What you should do: The job is to find each line in the entries holding the string "Interface" and copy that line.

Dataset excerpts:
# # # # #
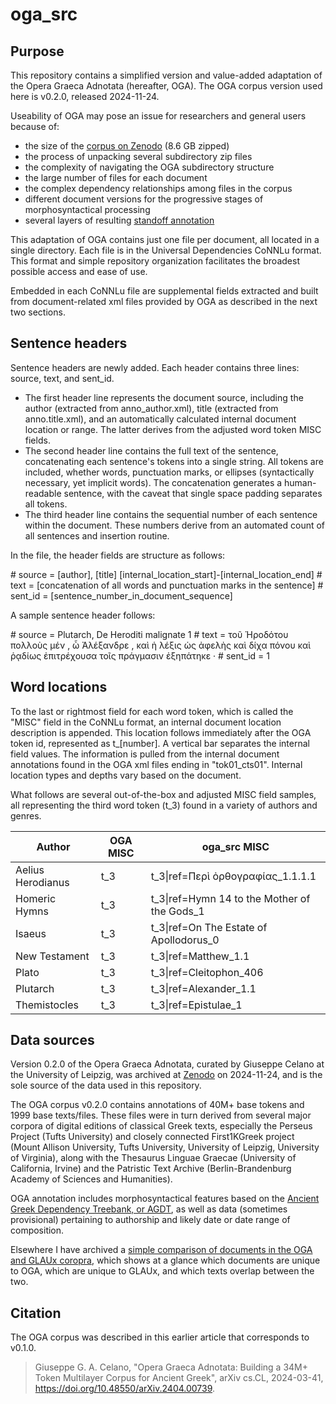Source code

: # oga_src

## Purpose

This repository contains a simplified version and value-added adaptation of the Opera Graeca Adnotata (hereafter, OGA). The OGA corpus version used here is v0.2.0, released 2024-11-24.

Useability of OGA may pose an issue for  researchers and general users because of:
 - the size of the [corpus on Zenodo](https://doi.org/10.5281/zenodo.14206061) (8.6 GB zipped)
 - the process of unpacking several subdirectory zip files
 - the complexity of navigating the OGA subdirectory structure
 - the large number of files for each document
 - the complex dependency relationships among files in the corpus
 - different document versions for the progressive stages of morphosyntactical processing
 - several layers of resulting [standoff annotation](https://varro.informatik.uni-leipzig.de/oga/en/standoff_annotation.html)

This adaptation of OGA contains just one file per document, all located in a single directory. Each file is in the Universal Dependencies CoNNLu format. This format and simple repository organization facilitates the broadest possible access and ease of use. 

Embedded in each CoNNLu file are supplemental fields extracted and built from document-related xml files provided by OGA as described in the next two sections.

## Sentence headers

Sentence headers are newly added. Each header contains three lines: source, text, and sent_id.

 - The first header line represents the document source, including the author (extracted from anno_author.xml), title (extracted from anno.title.xml), and an automatically calculated internal document location or range. The latter derives from the adjusted word token MISC fields.
 - The second header line contains the full text of the sentence, concatenating each sentence's tokens into a single string. All tokens are included, whether words, punctuation marks, or ellipses (syntactically necessary, yet implicit words). The concatenation generates a human-readable sentence, with the caveat that single space padding separates all tokens.
 - The third header line contains the sequential number of each sentence within the document. These numbers derive from an automated count of all sentences and insertion routine.

In the file, the header fields are structure as follows:

 \# source = [author], [title] [internal_location_start]-[internal_location_end]
 \# text = [concatenation of all words and punctuation marks in the sentence]
 \# sent_id = [sentence_number_in_document_sequence]

A sample sentence header follows:

 \# source = Plutarch, De Heroditi malignate 1
 \# text = τοῦ Ἡροδότου πολλοὺς μέν , ὦ Ἀλέξανδρε , καὶ ἡ λέξις ὡς ἀφελὴς καὶ δίχα πόνου καὶ ῥᾳδίως ἐπιτρέχουσα τοῖς πράγμασιν ἐξηπάτηκε ·
 \# sent_id = 1

## Word locations

To the last or rightmost field for each word token, which is called the "MISC" field in the CoNNLu format, an internal document location description is appended. This location follows immediately after the OGA token id, represented as t_[number]. A vertical bar separates the internal field values. The information is pulled from the internal document annotations found in the OGA xml files ending in "tok01_cts01". Internal location types and depths vary based on the document.

What follows are several out-of-the-box and adjusted MISC field samples, all representing the third word token (t_3) found in a variety of authors and genres.

| Author | OGA MISC | oga_src MISC |
|------------------|-----------------|-----------------|
| Aelius Herodianus   | t_3 | t_3\|ref=Περὶ ὀρθογραφίας_1.1.1.1    |
| Homeric Hymns   | t_3 | t_3\|ref=Hymn 14 to the Mother of the Gods_1    |
| Isaeus   | t_3 | t_3\|ref=On The Estate of Apollodorus_0    |
| New Testament   | t_3 | t_3\|ref=Matthew_1.1    |
| Plato   | t_3 | t_3\|ref=Cleitophon_406    |
| Plutarch   | t_3 | t_3\|ref=Alexander_1.1    |
| Themistocles   | t_3 | t_3\|ref=Epistulae_1    |


## Data sources

Version 0.2.0 of the Opera Graeca Adnotata, curated by Giuseppe Celano at the University of Leipzig, was archived at [Zenodo]( https://doi.org/10.5281/zenodo.14206061) on 2024-11-24, and is the sole source of the data used in this repository. 

The OGA corpus v0.2.0 contains annotations of 40M+ base tokens and 1999 base texts/files. These files were in turn derived from several major corpora of digital editions of classical Greek texts, especially the Perseus Project (Tufts University) and closely connected First1KGreek project (Mount Allison University, Tufts University, University of Leipzig, University of Virginia), along with the Thesaurus Linguae Graecae (University of California, Irvine) and the Patristic Text Archive (Berlin-Brandenburg Academy of Sciences and Humanities).

OGA annotation includes morphosyntactical features based on the [Ancient Greek Dependency Treebank, or AGDT](https://github.com/PerseusDL/treebank_data/blob/master/AGDT2/guidelines/Greek_guidelines.md), as well as data (sometimes provisional) pertaining to authorship and likely date or date range of composition.

Elsewhere I have archived a [simple comparison of documents in the OGA and GLAUx coropra](https://doi.org/10.5281/zenodo.14254072), which shows at a glance which documents are unique to OGA, which are unique to GLAUx, and which texts overlap between the two.

## Citation

The OGA corpus was described in this earlier article that corresponds to v0.1.0.

> Giuseppe G. A. Celano, "Opera Graeca Adnotata: Building a 34M+ Token Multilayer Corpus for Ancient Greek", arXiv cs.CL, 2024-03-41, https://doi.org/10.48550/arXiv.2404.00739.

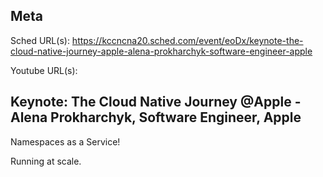 ## Meta
Sched URL(s): https://kccncna20.sched.com/event/eoDx/keynote-the-cloud-native-journey-apple-alena-prokharchyk-software-engineer-apple

Youtube URL(s):

## Keynote: The Cloud Native Journey @Apple - Alena Prokharchyk, Software Engineer, Apple

Namespaces as a Service!

Running at scale.
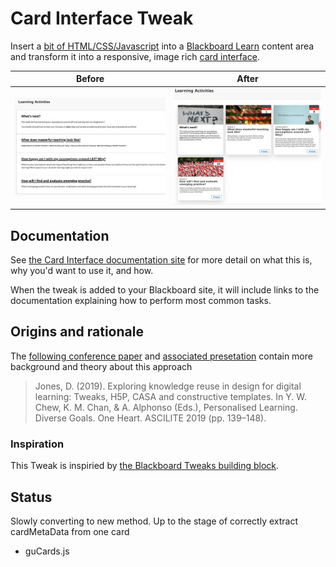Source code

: # Card Interface Tweak

Insert a [bit of HTML/CSS/Javascript](https://raw.githubusercontent.com/djplaner/Card-Interface-Tweak/master/tweak.js) into a [Blackboard Learn](https://en.wikipedia.org/wiki/Blackboard_Learn) content area and transform it into a responsive, image rich [card interface](https://www.smashingmagazine.com/2016/10/designing-card-based-user-interfaces/). 

| **Before** | **After**| 
| --- | ---- |
| ![Normal Bb Learn content area](https://github.com/djplaner/Card-Interface-Tweak/raw/master/docs/images/before.png) | ![Transformed into Card Interface](https://github.com/djplaner/Card-Interface-Tweak/raw/master/docs/images/after.png) |

## Documentation

See [the Card Interface documentation site](https://djplaner.github.io/Card-Interface-Tweak/) for more detail on what this is, why you'd want to use it, and how.

When the tweak is added to your Blackboard site, it will include links to the documentation explaining how to perform most common tasks.

## Origins and rationale

The [following conference paper](https://djon.es/blog/2019/08/08/exploring-knowledge-reuse-in-design-for-digital-learning-tweaks-h5p-constructive-templates-and-casa/) and [associated presetation](https://djon.es/blog/2019/11/28/how-to-share-design-knowledge-in-design-for-digital-learning/) contain more background and theory about this approach
> Jones, D. (2019). Exploring knowledge reuse in design for digital learning: Tweaks, H5P, CASA and constructive templates. In Y. W. Chew, K. M. Chan, & A. Alphonso (Eds.), Personalised Learning. Diverse Goals. One Heart. ASCILITE 2019 (pp. 139–148).

### Inspiration

This Tweak is inspiried by [the Blackboard Tweaks building block](http://tweaks.github.io/Tweaks/).

## Status

Slowly converting to new method.  Up to the stage of correctly extract cardMetaData from one card
- guCards.js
# # # # #
The completed task:
: # Card Interface Tweak
Insert a [bit of HTML/CSS/Javascript](https://raw.githubusercontent.com/djplaner/Card-Interface-Tweak/master/tweak.js) into a [Blackboard Learn](https://en.wikipedia.org/wiki/Blackboard_Learn) content area and transform it into a responsive, image rich [card interface](https://www.smashingmagazine.com/2016/10/designing-card-based-user-interfaces/). 
| ![Normal Bb Learn content area](https://github.com/djplaner/Card-Interface-Tweak/raw/master/docs/images/before.png) | ![Transformed into Card Interface](https://github.com/djplaner/Card-Interface-Tweak/raw/master/docs/images/after.png) |
See [the Card Interface documentation site](https://djplaner.github.io/Card-Interface-Tweak/) for more detail on what this is, why you'd want to use it, and how.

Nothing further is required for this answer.